PGK1 Promoter Hypomethylation and PGK1-Mediated PDHK1 Phosphorylation Associate with Stage and Prognosis in Multiple Human Cancers

Background: Cancer cells reprogram metabolism for proliferation. Phosphoglycerate kinase 1 (PGK1), as an aerobic glycolytic enzyme and a protein kinase, coordinates glycolysis and mitochondrial metabolism in glioblastoma multiforme cells. However, the clinical significance of PGK1 in most types of cancer is largely unknown. Methods: We performed Pan-Cancer analyses of PGK1 mRNA expression and DNA methylation in 11,908 tumours and 1582 paired non-tumour tissues across 34 cancer types in The Cancer Genome Atlas datasets. Using specific antibodies against PGK1 S203 and PDHK1 T338 phosphorylation, we performed immunohistochemistry using tissue microarray assay in additional 818 independent cases with 550 paired normal tissues from 5 cancer types. Findings: PGK1 mRNA expression was significantly elevated in 15 cancer types with hypomethylation in the promotor regions (six cancer types), and was associated with advanced TNM stage in five cancer types.
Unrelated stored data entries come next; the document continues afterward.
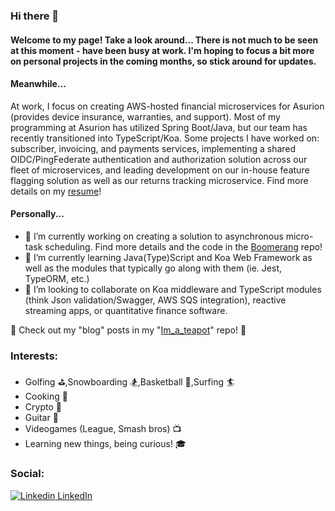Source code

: ### Hi there 👋

#### Welcome to my page! Take a look around... There is not much to be seen at this moment - have been busy at work. I'm hoping to focus a bit more on personal projects in the coming months, so stick around for updates. 

#### Meanwhile...

At work, I focus on creating AWS-hosted financial microservices for Asurion (provides device insurance, warranties, and support). Most of my programming at Asurion has utilized Spring Boot/Java, but our team has recently transitioned into TypeScript/Koa. Some projects I have worked on: subscriber, invoicing, and payments services, implementing a shared OIDC/PingFederate authentication and authorization solution across our fleet of microservices, and leading development on our in-house feature flagging solution as well as our returns tracking microservice. Find more details on my [resume](https://www.github.com/kylemillar608/kylemillar608/resume/)!

#### Personally...

- 🔭 I’m currently working on creating a solution to asynchronous micro-task scheduling. Find more details and the code in the [Boomerang](https://www.github.com/kylemillar608/Boomerang) repo!
- 🌱 I’m currently learning Java(Type)Script and Koa Web Framework as well as the modules that typically go along with them (ie. Jest, TypeORM, etc.)
- 👯 I’m looking to collaborate on Koa middleware and TypeScript modules (think Json validation/Swagger, AWS SQS integration), reactive streaming apps, or quantitative finance software.

👀 Check out my "blog" posts in my "[Im_a_teapot](https://www.github.com/kylemillar608/Im_a_teapot/)" repo! 💭

### Interests:
  - Golfing ⛳,Snowboarding 🏂,Basketball 🏀,Surfing 🏄
  - Cooking 🍴
  - Crypto 🤖
  - Guitar 🎸
  - Videogames (League, Smash bros) 📺
  - Learning new things, being curious! 🎓
  
### Social:  
[![Linkedin](https://i.stack.imgur.com/gVE0j.png) LinkedIn](https://www.linkedin.com/in/kyle-millar1/)

  
<!--
**kylemillar608/kylemillar608** is a ✨ _special_ ✨ repository because its `README.md` (this file) appears on your GitHub profile.

Here are some ideas to get you started:



- 👯 I’m looking to collaborate on ...
- 🤔 I’m looking for help with ...
- 💬 Ask me about ...

- 😄 Pronouns: ...
- ⚡ Fun fact: ...
-->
In breast carcinoma, both PGK1 high mRNA expression and promoter hypomethylation decreased survival. Kaplan-Meier analysis revealed that PGK1 S203 phosphorylation was correlated with downstream PDHK1 T338 phosphorylation positively and poor survival in cancers of the breast (n=145, P=.038), liver (n=185, P=.001), lung (n=179, P=.002), stomach (n=95, P=.005), and esophagus (n=214, P=.006). Multivariate Cox regression model showed that PGK1 S203 and PDHK1 T338 phosphorylation were independent predictors of poor survival in liver, lung, and stomach cancer. Interpretation: Our study linked elevated PGK1 expression, PGK1 promoter hypomethylation and activating PGK1 S203 and PDHK1 T338 phosphorylation to progression and poor survival in diverse types of cancer, and highlighted the potential of PGK1 phosphorylation as prognostic biomarkers in cancer. Funding: National Key R&D Program of China (2017YFC1308702, 2017YFC1311003), Beijing Municipal Science & Technology Commission (Z181100001918002), CAMS Initiative for Innovative Medicine (2017-I2M-1-005), and Non-profit Central Research Institute Fund of Chinese Academy of Medical Sciences (2017PT32001). Declaration of Interest: The authors declare that there are no potential conflicts of interest. Ethical Approval: This study was approved by the Institute Research Medical Ethics Committee of the National Cancer Center/National Clinical Research Center for Cancer/Cancer Hospital in Chinese Academy of Medical Sciences and Peking Union Medical College in Beijing.